The top two pins (1 & 2) on the CAT5 jack are for the food probes. Run a jumper wire from those pins to food probe 1 and 2. Connect the wire at the food probe jack to the leg of the jack that is in the CENTER, the one that is offset a bit from the rest. This is the switched leg of the jack. If nothing is plugged into the jack on the HM the probe from the CAT5 cable will function, if you plug a probe directly into the HM jack that probe will function instead of the probe from the CAT5 cable.

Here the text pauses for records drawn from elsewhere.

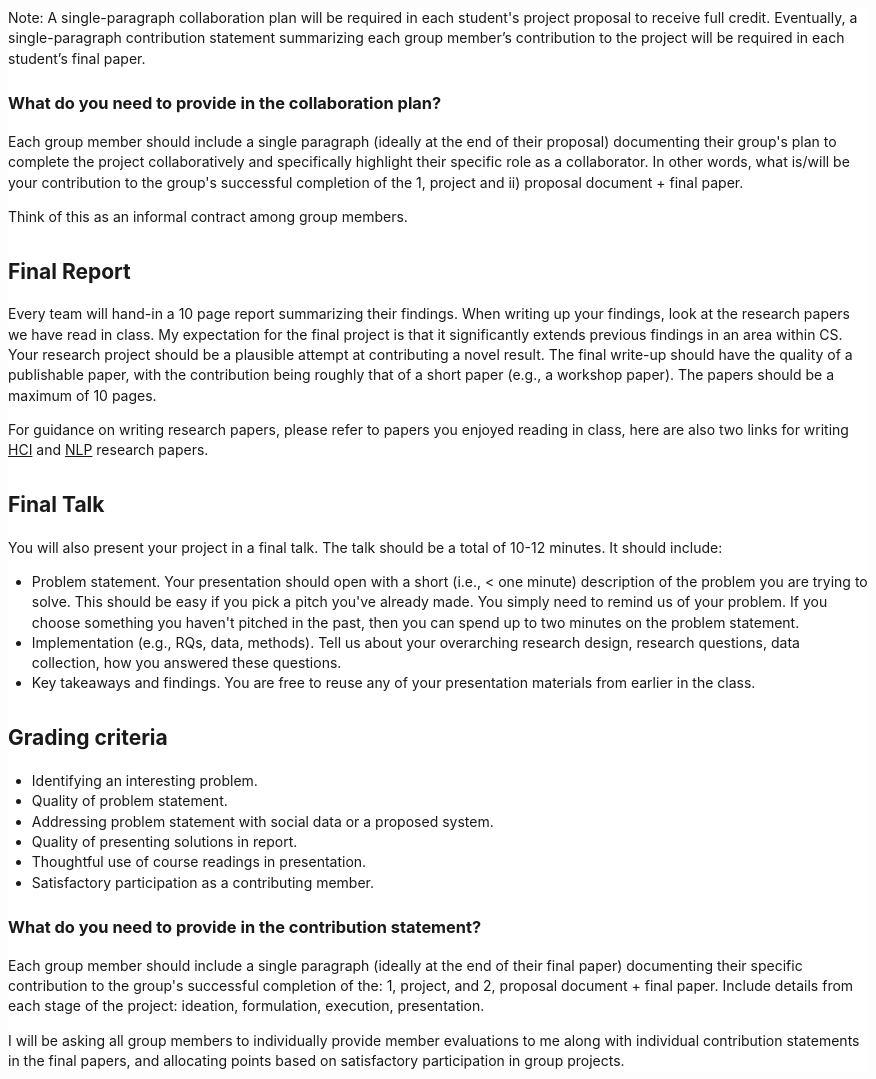 Note: A single-paragraph collaboration plan will be required in each student's project proposal to receive full credit. Eventually, a single-paragraph contribution statement summarizing each group member’s contribution to the project will be required in each student’s final paper.

### What do you need to provide in the collaboration plan?
Each group member should include a single paragraph (ideally at the end of their proposal) documenting their group's plan to complete the project collaboratively and specifically highlight their specific role as a collaborator. In other words, what is/will be your contribution to the group's successful completion of the 1, project and ii) proposal document + final paper.

Think of this as an informal contract among group members.



## Final Report 
Every team will hand-in a 10 page report summarizing their findings. When writing up your findings, look at the research papers we have read in class. My expectation for the final project is that it significantly extends previous findings in an area within CS. Your research project should be a plausible attempt at contributing a novel result. The final write-up should have the quality of a publishable paper, with the contribution being roughly that of a short paper (e.g., a workshop paper). The papers should be a maximum of 10 pages. 

For guidance on writing research papers, please refer to papers you enjoyed reading in class, here are also two links for writing [HCI](https://faculty.washington.edu/wobbrock/pubs/Wobbrock-2015.pdf) and [NLP](https://medium.com/@vered1986/tips-for-writing-nlp-papers-9c729a2f9e1f) research papers. 

## Final Talk 
You will also present your project in a final talk. The talk should be a total of 10-12 minutes. It should include:
- Problem statement. Your presentation should open with a short (i.e., < one minute) description of the problem you are trying to solve. This should be easy if you pick a pitch you've already made. You simply need to remind us of your problem. If you choose something you haven't pitched in the past, then you can spend up to two minutes on the problem statement.
- Implementation (e.g., RQs, data, methods). Tell us about your overarching research design, research questions, data collection, how you answered these questions.
- Key takeaways and findings. You are free to reuse any of your presentation materials from earlier in the class.


## Grading criteria  
- Identifying an interesting problem.
- Quality of problem statement.
- Addressing problem statement with social data or a proposed system.
- Quality of presenting solutions in report.
- Thoughtful use of course readings in presentation.
- Satisfactory participation as a contributing member.



### What do you need to provide in the contribution statement?
Each group member should include a single paragraph (ideally at the end of their final paper) documenting their specific contribution to the group's successful completion of the: 1, project, and 2, proposal document + final paper. Include details from each stage of the project: ideation, formulation, execution, presentation.

I will be asking all group members to individually provide member evaluations to me along with individual contribution statements in the final papers, and allocating points based on satisfactory participation in group projects.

I recommend using this solid core wire for the jumpers on the HM board, otherwise it might be hard to solder to the CAT5 pins without freyed wires and shorts etc. I use the solid core wire from inside a CAT5 cable, something like the thin solid telephone wire that runs around your house is what you want.
 
For Sale: I have a Heatmeter TC and a Roto Damper I'm not using. Roto damper is wired for pit and 2 food jacks - $30.00; the heatmeter you will need the probes, and power supply - $75.00. Also on the RD the mount is made for 3/4" copper pipe, if you need a different one contact Ralph, he made the RD. Thanks
WT9BPgSm.jpg
[/url][/IMG]
Kzvx1ALm.jpg
[/url][/IMG]
 
For Sale: I have a Heatmeter TC and a Roto Damper I'm not using. Roto damper is wired for pit and 2 food jacks - $30.00; the heatmeter you will need the probes, and power supply - $75.00. Also on the RD the mount is made for 3/4" copper pipe, if you need a different one contact Ralph, he made the RD. Thanks
Dang, that's tempting, and I don't even need another one.